There is no mental challenge like the one you face at the top of a snowy mountain strapped to a snowboard (or skis), looking down realizing the longer you stand there, the steeper the slope becomes. At this point you’re unsure how you’re going to make it down and wonder what made you think that getting on the chair lift was a good idea in the first place. Maybe if you stay close to the tree edge, no one will see you slide down the hill although you know it will leave your thighs burning. Before long you’ve lost your mojo and given into defeat. You’ve told yourself that there is no way you’re getting down that mountain but there’s no turning back…
It’s that time of year again and with the winter we’ve had there has been lots of opportunity to get out on the hill.

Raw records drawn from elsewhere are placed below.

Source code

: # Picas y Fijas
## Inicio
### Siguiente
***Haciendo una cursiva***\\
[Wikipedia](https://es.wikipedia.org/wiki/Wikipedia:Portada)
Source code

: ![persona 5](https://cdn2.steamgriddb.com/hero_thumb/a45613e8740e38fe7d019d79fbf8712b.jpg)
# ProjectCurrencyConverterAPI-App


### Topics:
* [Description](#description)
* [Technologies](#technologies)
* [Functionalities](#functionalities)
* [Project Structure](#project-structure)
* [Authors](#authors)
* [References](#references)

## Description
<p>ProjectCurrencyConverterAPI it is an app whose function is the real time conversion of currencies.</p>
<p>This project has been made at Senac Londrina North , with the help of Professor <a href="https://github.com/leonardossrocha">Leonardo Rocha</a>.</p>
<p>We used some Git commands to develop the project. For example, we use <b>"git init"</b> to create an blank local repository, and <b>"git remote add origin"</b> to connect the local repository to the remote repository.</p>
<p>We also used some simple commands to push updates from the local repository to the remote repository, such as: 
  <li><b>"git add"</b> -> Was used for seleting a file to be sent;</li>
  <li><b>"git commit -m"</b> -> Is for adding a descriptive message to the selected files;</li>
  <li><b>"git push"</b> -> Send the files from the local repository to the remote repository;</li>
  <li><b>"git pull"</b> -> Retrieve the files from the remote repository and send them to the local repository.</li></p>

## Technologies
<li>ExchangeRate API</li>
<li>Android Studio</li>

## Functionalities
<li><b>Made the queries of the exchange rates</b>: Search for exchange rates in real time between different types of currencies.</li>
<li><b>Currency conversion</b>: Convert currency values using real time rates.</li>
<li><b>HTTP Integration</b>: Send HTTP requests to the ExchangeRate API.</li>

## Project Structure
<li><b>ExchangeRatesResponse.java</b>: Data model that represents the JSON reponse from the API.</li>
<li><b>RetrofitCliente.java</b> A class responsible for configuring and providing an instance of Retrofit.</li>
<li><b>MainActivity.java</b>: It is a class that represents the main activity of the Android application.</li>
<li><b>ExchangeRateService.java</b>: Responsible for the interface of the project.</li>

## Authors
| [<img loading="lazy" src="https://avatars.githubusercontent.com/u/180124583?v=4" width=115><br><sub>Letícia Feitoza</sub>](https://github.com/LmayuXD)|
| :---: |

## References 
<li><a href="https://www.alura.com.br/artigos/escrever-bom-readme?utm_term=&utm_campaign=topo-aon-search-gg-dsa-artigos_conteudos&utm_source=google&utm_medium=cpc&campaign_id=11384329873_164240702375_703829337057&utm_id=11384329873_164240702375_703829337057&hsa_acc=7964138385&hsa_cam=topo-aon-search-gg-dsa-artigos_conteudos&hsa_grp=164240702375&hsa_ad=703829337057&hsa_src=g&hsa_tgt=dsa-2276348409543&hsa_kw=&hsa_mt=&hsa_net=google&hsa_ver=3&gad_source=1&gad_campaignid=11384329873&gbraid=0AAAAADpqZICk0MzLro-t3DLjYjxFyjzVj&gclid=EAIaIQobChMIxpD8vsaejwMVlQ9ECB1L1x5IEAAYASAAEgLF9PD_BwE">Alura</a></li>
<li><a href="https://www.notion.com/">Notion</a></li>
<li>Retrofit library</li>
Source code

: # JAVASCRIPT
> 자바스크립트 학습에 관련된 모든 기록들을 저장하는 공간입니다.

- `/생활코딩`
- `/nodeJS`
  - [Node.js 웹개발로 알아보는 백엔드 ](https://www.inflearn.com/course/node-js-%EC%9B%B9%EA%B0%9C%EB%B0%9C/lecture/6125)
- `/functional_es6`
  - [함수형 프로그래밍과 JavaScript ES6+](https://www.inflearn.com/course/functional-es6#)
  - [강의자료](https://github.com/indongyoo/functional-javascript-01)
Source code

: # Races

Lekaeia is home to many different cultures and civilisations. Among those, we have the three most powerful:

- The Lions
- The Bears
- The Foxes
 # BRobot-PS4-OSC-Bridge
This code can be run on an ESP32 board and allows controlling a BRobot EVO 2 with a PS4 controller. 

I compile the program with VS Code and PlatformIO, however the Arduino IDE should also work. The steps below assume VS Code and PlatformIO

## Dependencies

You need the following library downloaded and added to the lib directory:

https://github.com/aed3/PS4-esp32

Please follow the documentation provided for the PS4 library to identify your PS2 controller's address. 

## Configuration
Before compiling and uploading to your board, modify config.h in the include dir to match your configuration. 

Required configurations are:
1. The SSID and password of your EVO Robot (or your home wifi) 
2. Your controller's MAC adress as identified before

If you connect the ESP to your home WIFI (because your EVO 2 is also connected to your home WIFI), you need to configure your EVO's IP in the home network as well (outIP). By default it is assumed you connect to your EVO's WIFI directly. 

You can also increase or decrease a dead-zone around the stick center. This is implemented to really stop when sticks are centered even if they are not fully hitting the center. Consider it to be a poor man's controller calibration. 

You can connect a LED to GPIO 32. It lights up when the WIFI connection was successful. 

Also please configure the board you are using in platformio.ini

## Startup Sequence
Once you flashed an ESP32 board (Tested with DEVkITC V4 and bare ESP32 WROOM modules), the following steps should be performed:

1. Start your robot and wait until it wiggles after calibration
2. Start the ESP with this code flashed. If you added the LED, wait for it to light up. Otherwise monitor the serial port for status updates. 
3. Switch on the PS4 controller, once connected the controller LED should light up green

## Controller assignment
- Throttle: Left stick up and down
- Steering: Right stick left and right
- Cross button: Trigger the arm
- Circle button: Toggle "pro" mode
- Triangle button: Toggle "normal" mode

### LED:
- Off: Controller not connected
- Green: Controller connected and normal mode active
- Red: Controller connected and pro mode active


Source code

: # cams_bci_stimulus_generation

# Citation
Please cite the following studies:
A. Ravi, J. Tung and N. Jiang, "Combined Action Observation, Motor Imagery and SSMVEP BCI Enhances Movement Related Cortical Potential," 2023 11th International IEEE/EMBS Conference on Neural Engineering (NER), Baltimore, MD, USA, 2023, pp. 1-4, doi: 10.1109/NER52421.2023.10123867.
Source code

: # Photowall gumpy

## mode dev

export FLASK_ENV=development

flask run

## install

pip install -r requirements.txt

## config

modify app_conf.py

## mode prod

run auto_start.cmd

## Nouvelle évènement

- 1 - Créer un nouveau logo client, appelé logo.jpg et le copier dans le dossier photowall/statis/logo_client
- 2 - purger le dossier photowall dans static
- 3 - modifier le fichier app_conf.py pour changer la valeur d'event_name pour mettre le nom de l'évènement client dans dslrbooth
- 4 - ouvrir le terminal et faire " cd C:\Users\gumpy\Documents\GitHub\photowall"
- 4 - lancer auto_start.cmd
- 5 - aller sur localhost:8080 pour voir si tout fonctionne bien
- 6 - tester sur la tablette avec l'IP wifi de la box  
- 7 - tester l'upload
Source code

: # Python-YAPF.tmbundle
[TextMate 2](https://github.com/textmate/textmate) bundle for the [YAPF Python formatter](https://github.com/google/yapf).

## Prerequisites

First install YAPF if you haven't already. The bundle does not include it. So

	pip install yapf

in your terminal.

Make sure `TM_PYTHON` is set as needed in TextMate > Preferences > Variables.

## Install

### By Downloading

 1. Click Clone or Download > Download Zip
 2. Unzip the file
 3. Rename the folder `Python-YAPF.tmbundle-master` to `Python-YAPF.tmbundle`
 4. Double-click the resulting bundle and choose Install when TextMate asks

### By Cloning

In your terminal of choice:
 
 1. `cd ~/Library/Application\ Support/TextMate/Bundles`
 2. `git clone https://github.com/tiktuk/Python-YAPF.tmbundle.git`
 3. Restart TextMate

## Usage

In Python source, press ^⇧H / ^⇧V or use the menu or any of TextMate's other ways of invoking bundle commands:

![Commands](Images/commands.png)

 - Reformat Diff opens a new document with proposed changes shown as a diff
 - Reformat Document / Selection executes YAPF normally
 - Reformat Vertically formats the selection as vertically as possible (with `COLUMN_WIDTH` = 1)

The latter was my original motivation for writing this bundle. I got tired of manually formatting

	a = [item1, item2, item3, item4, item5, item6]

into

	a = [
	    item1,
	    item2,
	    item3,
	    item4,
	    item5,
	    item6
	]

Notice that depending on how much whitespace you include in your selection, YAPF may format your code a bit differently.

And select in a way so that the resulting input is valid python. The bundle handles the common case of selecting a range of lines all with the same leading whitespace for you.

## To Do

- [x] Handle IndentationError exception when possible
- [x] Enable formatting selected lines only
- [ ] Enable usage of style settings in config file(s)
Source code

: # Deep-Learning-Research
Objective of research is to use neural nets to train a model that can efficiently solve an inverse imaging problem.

And although I started with downhill skiing at age three and have experienced the mountains of Austria, Banff, Nagano and Whistler, I’m faced with the same challenge at the beginning of every season: getting down the hill. I’ve learned over the years that as soon as we give ourselves an opportunity to have any doubt, we are defeated. By focusing your mind on what you can do, all of the sudden you can tackle even the most difficult challenges whether they be athletic, personal or professional. And that’s not all physical challenges can do for you; a recent trip to Banff taught me a few other important lessons.
I was traveling with my family and we decided to start our trip at Sunshine Village for somewhat sentimental reasons as this is where my Dad learned to ski and let’s be honest, he’s the reason any of us ever decided to take up this crazy sport. Up the gondola we went, a beautiful 20 minute ride, followed by both wardrobe and mental preparation to get up the mountain. I was overly concerned about being too cold but little did I know that would be the least of my worries that day. After a few great runs and finding my rhythm, I found myself at the bottom of the lift feeling nauseous, dizzy, faint. I put my head down, took a deep breath while having a conversation with myself: a reminder that it’s all in my head. In other words, suck it up and carry on. But when I lifted my head up and saw stars, I knew something was up. Next thing I knew, the ski patrol was on its way to pick me up and this is where the real snowboarding lessons began:
Lesson one never ski alone: At this point I was laying in the snow in fear of falling if I stood up and was thankful when the snow mobile arrived.
Lesson two fashion first, safety second: Before I knew it I had company on my snowmobile ride - a snowboarder showed up bleeding from his face and all I could think the whole way down was to hold on tight, lean forward and pray that he didn’t bleed on my white snowboarding jacket!! Luckily my jacket was still clean when I was safely laying down in the infirmary and it was time to take my vitals.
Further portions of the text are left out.